--- Directions ---
Output only the lines below from the one holding "<h3><strong>Tecnologias</strong></h3>" down to the one holding "## Description", both end lines included and every picture dropped.

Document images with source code
════════════════
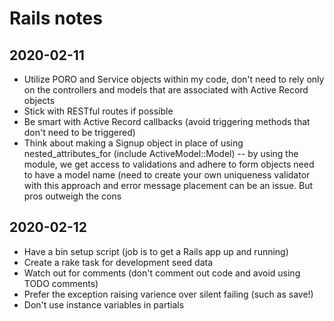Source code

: Rails notes
===========

2020-02-11
----------
* Utilize PORO and Service objects within my code, don't need to rely only on the controllers and models that are associated with Active Record objects
* Stick with RESTful routes if possible
* Be smart with Active Record callbacks (avoid triggering methods that don't need to be triggered)
* Think about making a Signup object in place of using nested_attributes_for (include ActiveModel::Model) -- by using the module,
  we get access to validations and adhere to form objects need to have a model name (need to create your own uniqueness validator with
  this approach and error message placement can be an issue. But pros outweigh the cons

2020-02-12
----------
* Have a bin setup script (job is to get a Rails app up and running)
* Create a rake task for development seed data
* Watch out for comments (don't comment out code and avoid using TODO comments)
* Prefer the exception raising varience over silent failing (such as save!)
* Don't use instance variables in partials
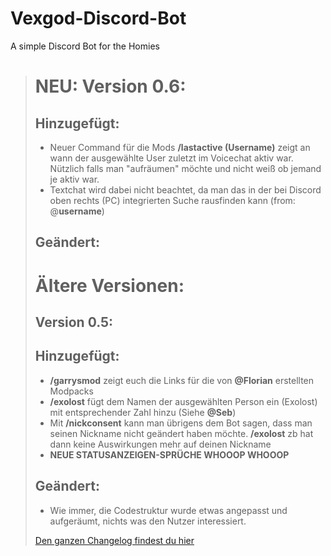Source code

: # Vexgod-Discord-Bot
A simple Discord Bot for the Homies

> # NEU: Version 0.6:
> 
> ## Hinzugefügt:
> * Neuer Command für die Mods **/lastactive (Username)** zeigt an wann der ausgewählte User zuletzt im Voicechat aktiv war. Nützlich falls man "aufräumen" möchte und nicht weiß ob jemand je aktiv war.
> * Textchat wird dabei nicht beachtet, da man das in der bei Discord oben rechts (PC) integrierten Suche rausfinden kann (from: @**username**)
> 
> ## Geändert:
> 
> # Ältere Versionen:
> 
> ## Version 0.5:
> 
> ## Hinzugefügt:
> * **/garrysmod** zeigt euch die Links für die von **@Florian** erstellten Modpacks
> * **/exolost** fügt dem Namen der ausgewählten Person ein (Exolost) mit entsprechender Zahl hinzu (Siehe **@Seb**)
> * Mit **/nickconsent** kann man übrigens dem Bot sagen, dass man seinen Nickname nicht geändert haben möchte. **/exolost** zb hat dann keine Auswirkungen mehr auf deinen Nickname
> * **NEUE STATUSANZEIGEN-SPRÜCHE  WHOOOP WHOOOP**
> 
> ## Geändert:
> * Wie immer, die Codestruktur wurde etwas angepasst und aufgeräumt, nichts was den Nutzer interessiert.
> 
> [Den ganzen Changelog findest du hier](<https://github.com/LonelyChimo302/Vexgod-Discord-Bot>)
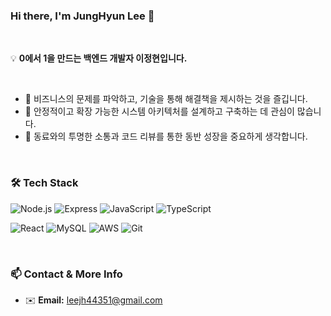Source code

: ### Hi there, I'm JungHyun Lee 👋

<br>

💡 **0에서 1을 만드는 백엔드 개발자 이정현입니다.**

<br>

- 🚀 비즈니스의 문제를 파악하고, 기술을 통해 해결책을 제시하는 것을 즐깁니다.
- 🌱 안정적이고 확장 가능한 시스템 아키텍처를 설계하고 구축하는 데 관심이 많습니다.
- 💬 동료와의 투명한 소통과 코드 리뷰를 통한 동반 성장을 중요하게 생각합니다.

<br>

### 🛠️ Tech Stack

![Node.js](https://img.shields.io/badge/Node.js-339933?style=for-the-badge&logo=node.dot.js&logoColor=white)
![Express](https://img.shields.io/badge/Express-000000?style=for-the-badge&logo=express&logoColor=white)
![JavaScript](https://img.shields.io/badge/JavaScript-F7DF1E?style=for-the-badge&logo=javascript&logoColor=black)
![TypeScript](https://img.shields.io/badge/TypeScript-3178C6?style=for-the-badge&logo=typescript&logoColor=white)

![React](https://img.shields.io/badge/React-61DAFB?style=for-the-badge&logo=react&logoColor=black)
![MySQL](https://img.shields.io/badge/MySQL-4479A1?style=for-the-badge&logo=mysql&logoColor=white)
![AWS](https://img.shields.io/badge/AWS-232F3E?style=for-the-badge&logo=amazon-aws&logoColor=white)
![Git](https://img.shields.io/badge/Git-F05032?style=for-the-badge&logo=git&logoColor=white)

<br>

### 📫 Contact & More Info

- ✉️ **Email:** leejh44351@gmail.com

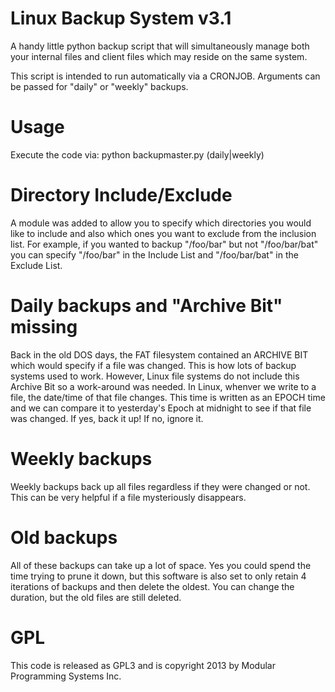 Linux Backup System v3.1
======

A handy little python backup script that will simultaneously manage both your internal files and client files which may reside on the same system.

This script is intended to run automatically via a CRONJOB.  Arguments can be passed for "daily" or "weekly" backups.


Usage
==========
Execute the code via:
python backupmaster.py (daily|weekly)


Directory Include/Exclude
==========
A module was added to allow you to specify which directories you would like to include and also which ones you want to exclude from the inclusion list.  For example, if you wanted to backup "/foo/bar" but not "/foo/bar/bat" you can specify "/foo/bar" in the Include List and "/foo/bar/bat" in the Exclude List.


Daily backups and "Archive Bit" missing
=========
Back in the old DOS days, the FAT filesystem contained an ARCHIVE BIT which would specify if a file was changed.  This is how lots of backup systems used to work.  However, Linux file systems do not include this Archive Bit so a work-around was needed.  In Linux, whenver we write to a file, the date/time of that file changes.  This time is written as an EPOCH time and we can compare it to yesterday's Epoch at midnight to see if that file was changed.  If yes, back it up! If no, ignore it.


Weekly backups
=========
Weekly backups back up all files regardless if they were changed or not.  This can be very helpful if a file mysteriously disappears.


Old backups
=========
All of these backups can take up a lot of space.  Yes you could spend the time trying to prune it down, but this software is also set to only retain 4 iterations of backups and then delete the oldest.  You can change the duration, but the old files are still deleted.


GPL
=========
This code is released as GPL3 and is copyright 2013 by Modular Programming Systems Inc.

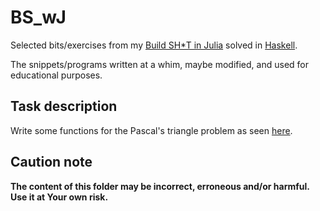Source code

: # BS_wJ

Selected bits/exercises from my [Build SH\*T in Julia](https://b-lukaszuk.github.io/BS_wJ_eng/) solved in [Haskell](https://www.haskell.org/).

The snippets/programs written at a whim, maybe modified, and used for educational purposes.

## Task description

Write some functions for the Pascal's triangle problem as seen [here](https://b-lukaszuk.github.io/BS_wJ_eng/pascals_triangle.html).

## Caution note

**The content of this folder may be incorrect, erroneous and/or harmful. Use it at Your own risk.**
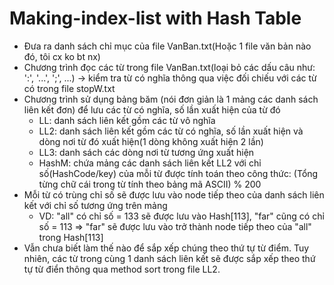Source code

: # Making-index-list with Hash Table
- Đưa ra danh sách chỉ mục của file VanBan.txt(Hoặc 1 file văn bản nào đó, tôi cx ko bt nx)
- Chương trình đọc các từ trong file VanBan.txt(loại bỏ các dấu câu như: ':', '...', ';', ...) -> kiểm tra từ có nghĩa thông qua việc đối chiếu với các từ có trong file stopW.txt
- Chương trình sử dụng bảng băm (nói đơn giản là 1 mảng các danh sách liên kết đơn) để lưu các từ có nghĩa, số lần xuất hiện của từ đó
  + LL: danh sách liên kết gồm các từ vô nghĩa
  + LL2: danh sách liên kết gồm các từ có nghĩa, số lần xuất hiện và dòng nơi từ đó xuất hiện(1 dòng không xuất hiện 2 lần)
  + LL3: danh sách các dòng nơi từ tương ứng xuất hiện
  + HashM: chứa mảng các danh sách liên kết LL2 với chỉ số(HashCode/key) của mỗi từ được tính toán theo công thức: (Tổng từng chữ cái trong từ tính theo bảng mã ASCII) % 200
- Mỗi từ có trùng chỉ số sẽ được lưu vào node tiếp theo của danh sách liên kết với chỉ số tương ứng trên mảng
  + VD: "all" có chỉ số = 133 sẽ được lưu vào Hash[113], "far" cũng có chỉ số = 113 => "far" sẽ được lưu vào trở thành node tiếp theo của "all" trong Hash[113] 
- Vẫn chưa biết làm thế nào để sắp xếp chúng theo thứ tự từ điểm. Tuy nhiên, các từ trong cùng 1 danh sách liên kết sẽ được sắp xếp theo thứ tự từ điển thông qua method sort trong file LL2.
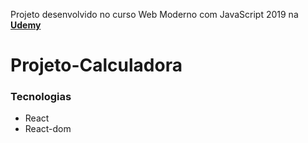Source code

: Projeto desenvolvido no curso Web Moderno com JavaScript 2019 na <strong><a href="https://www.udemy.com/course/curso-web/" target="_blank">Udemy</a></strong>

<h1><strong>Projeto-Calculadora</strong></h1>

<h3><strong>Tecnologias</strong></h3>
<ul>
    <li>React</li>
    <li>React-dom</li>
</ul>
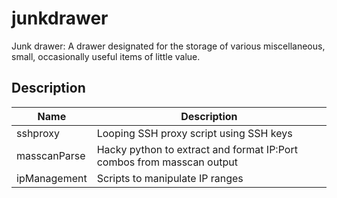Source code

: # junkdrawer
Junk drawer: A drawer designated for the storage of various miscellaneous, small, occasionally useful items of little value.

## Description

| Name | Description | 
|---|---|
| sshproxy | Looping SSH proxy script using SSH keys |
| masscanParse | Hacky python to extract and format IP:Port combos from masscan output |
| ipManagement | Scripts to manipulate IP ranges |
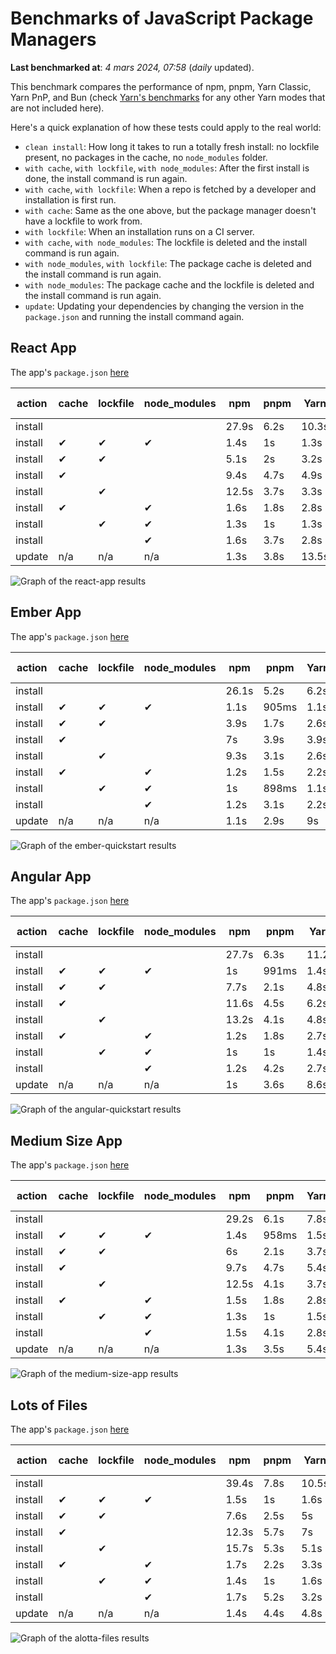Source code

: # Benchmarks of JavaScript Package Managers

**Last benchmarked at**: _4 mars 2024, 07:58_ (_daily_ updated).

This benchmark compares the performance of npm, pnpm, Yarn Classic, Yarn PnP, and Bun (check [Yarn's benchmarks](https://yarnpkg.com/benchmarks) for any other Yarn modes that are not included here).

Here's a quick explanation of how these tests could apply to the real world:

- `clean install`: How long it takes to run a totally fresh install: no lockfile present, no packages in the cache, no `node_modules` folder.
- `with cache`, `with lockfile`, `with node_modules`: After the first install is done, the install command is run again.
- `with cache`, `with lockfile`: When a repo is fetched by a developer and installation is first run.
- `with cache`: Same as the one above, but the package manager doesn't have a lockfile to work from.
- `with lockfile`: When an installation runs on a CI server.
- `with cache`, `with node_modules`: The lockfile is deleted and the install command is run again.
- `with node_modules`, `with lockfile`: The package cache is deleted and the install command is run again.
- `with node_modules`: The package cache and the lockfile is deleted and the install command is run again.
- `update`: Updating your dependencies by changing the version in the `package.json` and running the install command again.

## React App

The app's `package.json` [here](./fixtures/react-app/package.json)

| action  | cache | lockfile | node_modules| npm | pnpm | Yarn | Yarn PnP | Bun |
| ---     | ---   | ---      | ---         | --- | ---  | ---  | ---      | --- |
| install |       |          |             | 27.9s | 6.2s | 10.3s | 2.8s | 1.7s |
| install | ✔     | ✔        | ✔           | 1.4s | 1s | 1.3s | n/a | 52ms |
| install | ✔     | ✔        |             | 5.1s | 2s | 3.2s | 1s | 447ms |
| install | ✔     |          |             | 9.4s | 4.7s | 4.9s | 2.4s | 462ms |
| install |       | ✔        |             | 12.5s | 3.7s | 3.3s | 1s | 422ms |
| install | ✔     |          | ✔           | 1.6s | 1.8s | 2.8s | n/a | 73ms |
| install |       | ✔        | ✔           | 1.3s | 1s | 1.3s | n/a | 52ms |
| install |       |          | ✔           | 1.6s | 3.7s | 2.8s | n/a | 72ms |
| update  | n/a | n/a | n/a | 1.3s | 3.8s | 13.5s | 3.3s | 54ms |

<img alt="Graph of the react-app results" src="results/img/react-app.svg" />

## Ember App

The app's `package.json` [here](./fixtures/ember-quickstart/package.json)

| action  | cache | lockfile | node_modules| npm | pnpm | Yarn | Yarn PnP | Bun |
| ---     | ---   | ---      | ---         | --- | ---  | ---  | ---      | --- |
| install |       |          |             | 26.1s | 5.2s | 6.2s | 2.4s | 1.3s |
| install | ✔     | ✔        | ✔           | 1.1s | 905ms | 1.1s | n/a | 35ms |
| install | ✔     | ✔        |             | 3.9s | 1.7s | 2.6s | 940ms | 331ms |
| install | ✔     |          |             | 7s | 3.9s | 3.9s | 2.1s | 380ms |
| install |       | ✔        |             | 9.3s | 3.1s | 2.6s | 943ms | 332ms |
| install | ✔     |          | ✔           | 1.2s | 1.5s | 2.2s | n/a | 47ms |
| install |       | ✔        | ✔           | 1s | 898ms | 1.1s | n/a | 31ms |
| install |       |          | ✔           | 1.2s | 3.1s | 2.2s | n/a | 44ms |
| update  | n/a | n/a | n/a | 1.1s | 2.9s | 9s | 3.4s | 35ms |

<img alt="Graph of the ember-quickstart results" src="results/img/ember-quickstart.svg" />

## Angular App

The app's `package.json` [here](./fixtures/angular-quickstart/package.json)

| action  | cache | lockfile | node_modules| npm | pnpm | Yarn | Yarn PnP | Bun |
| ---     | ---   | ---      | ---         | --- | ---  | ---  | ---      | --- |
| install |       |          |             | 27.7s | 6.3s | 11.2s | 2.9s | 1.9s |
| install | ✔     | ✔        | ✔           | 1s | 991ms | 1.4s | n/a | 35ms |
| install | ✔     | ✔        |             | 7.7s | 2.1s | 4.8s | 1.2s | 749ms |
| install | ✔     |          |             | 11.6s | 4.5s | 6.2s | 2.4s | 769ms |
| install |       | ✔        |             | 13.2s | 4.1s | 4.8s | 1.2s | 708ms |
| install | ✔     |          | ✔           | 1.2s | 1.8s | 2.7s | n/a | 50ms |
| install |       | ✔        | ✔           | 1s | 1s | 1.4s | n/a | 32ms |
| install |       |          | ✔           | 1.2s | 4.2s | 2.7s | n/a | 48ms |
| update  | n/a | n/a | n/a | 1s | 3.6s | 8.6s | 2.6s | 35ms |

<img alt="Graph of the angular-quickstart results" src="results/img/angular-quickstart.svg" />

## Medium Size App

The app's `package.json` [here](./fixtures/medium-size-app/package.json)

| action  | cache | lockfile | node_modules| npm | pnpm | Yarn | Yarn PnP | Bun |
| ---     | ---   | ---      | ---         | --- | ---  | ---  | ---      | --- |
| install |       |          |             | 29.2s | 6.1s | 7.8s | 3s | 1.1s |
| install | ✔     | ✔        | ✔           | 1.4s | 958ms | 1.5s | n/a | 41ms |
| install | ✔     | ✔        |             | 6s | 2.1s | 3.7s | 1.2s | 449ms |
| install | ✔     |          |             | 9.7s | 4.7s | 5.4s | 2.6s | 481ms |
| install |       | ✔        |             | 12.5s | 4.1s | 3.7s | 1.2s | 435ms |
| install | ✔     |          | ✔           | 1.5s | 1.8s | 2.8s | n/a | 51ms |
| install |       | ✔        | ✔           | 1.3s | 1s | 1.5s | n/a | 35ms |
| install |       |          | ✔           | 1.5s | 4.1s | 2.8s | n/a | 52ms |
| update  | n/a | n/a | n/a | 1.3s | 3.5s | 5.4s | 2.4s | 46ms |

<img alt="Graph of the medium-size-app results" src="results/img/medium-size-app.svg" />

## Lots of Files

The app's `package.json` [here](./fixtures/alotta-files/package.json)

| action  | cache | lockfile | node_modules| npm | pnpm | Yarn | Yarn PnP | Bun |
| ---     | ---   | ---      | ---         | --- | ---  | ---  | ---      | --- |
| install |       |          |             | 39.4s | 7.8s | 10.5s | 3.5s | 1.9s |
| install | ✔     | ✔        | ✔           | 1.5s | 1s | 1.6s | n/a | 61ms |
| install | ✔     | ✔        |             | 7.6s | 2.5s | 5s | 1.4s | 658ms |
| install | ✔     |          |             | 12.3s | 5.7s | 7s | 3s | 677ms |
| install |       | ✔        |             | 15.7s | 5.3s | 5.1s | 1.4s | 666ms |
| install | ✔     |          | ✔           | 1.7s | 2.2s | 3.3s | n/a | 78ms |
| install |       | ✔        | ✔           | 1.4s | 1s | 1.6s | n/a | 55ms |
| install |       |          | ✔           | 1.7s | 5.2s | 3.2s | n/a | 76ms |
| update  | n/a | n/a | n/a | 1.4s | 4.4s | 4.8s | 3.1s | 100ms |

<img alt="Graph of the alotta-files results" src="results/img/alotta-files.svg" />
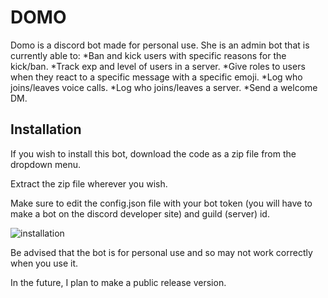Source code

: # DOMO
Domo is a discord bot made for personal use.
She is an admin bot that is currently able to:
  *Ban and kick users with specific reasons for the kick/ban.
  *Track exp and level of users in a server.
  *Give roles to users when they react to a specific message with a specific emoji.
  *Log who joins/leaves voice calls.
  *Log who joins/leaves a server.
  *Send a welcome DM.

## Installation
If you wish to install this bot, download the code as a zip file from the dropdown menu.

Extract the zip file wherever you wish.

Make sure to edit the config.json file with your bot token (you will have to make a bot on the discord developer site) and guild (server) id.

![installation](https://github.com/ninesowngoal/DOMO/assets/126208712/e88a44ae-e768-4ab3-9460-a6043eb7f48d)

Be advised that the bot is for personal use and so may not work correctly when you use it.

In the future, I plan to make a public release version.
════════════════
--- Solution ---
<h3><strong>Tecnologias</strong></h3>
<ul>
    <li>React</li>
    <li>React-dom</li>
</ul>
Source code

: # junkdrawer
Junk drawer: A drawer designated for the storage of various miscellaneous, small, occasionally useful items of little value.

## Description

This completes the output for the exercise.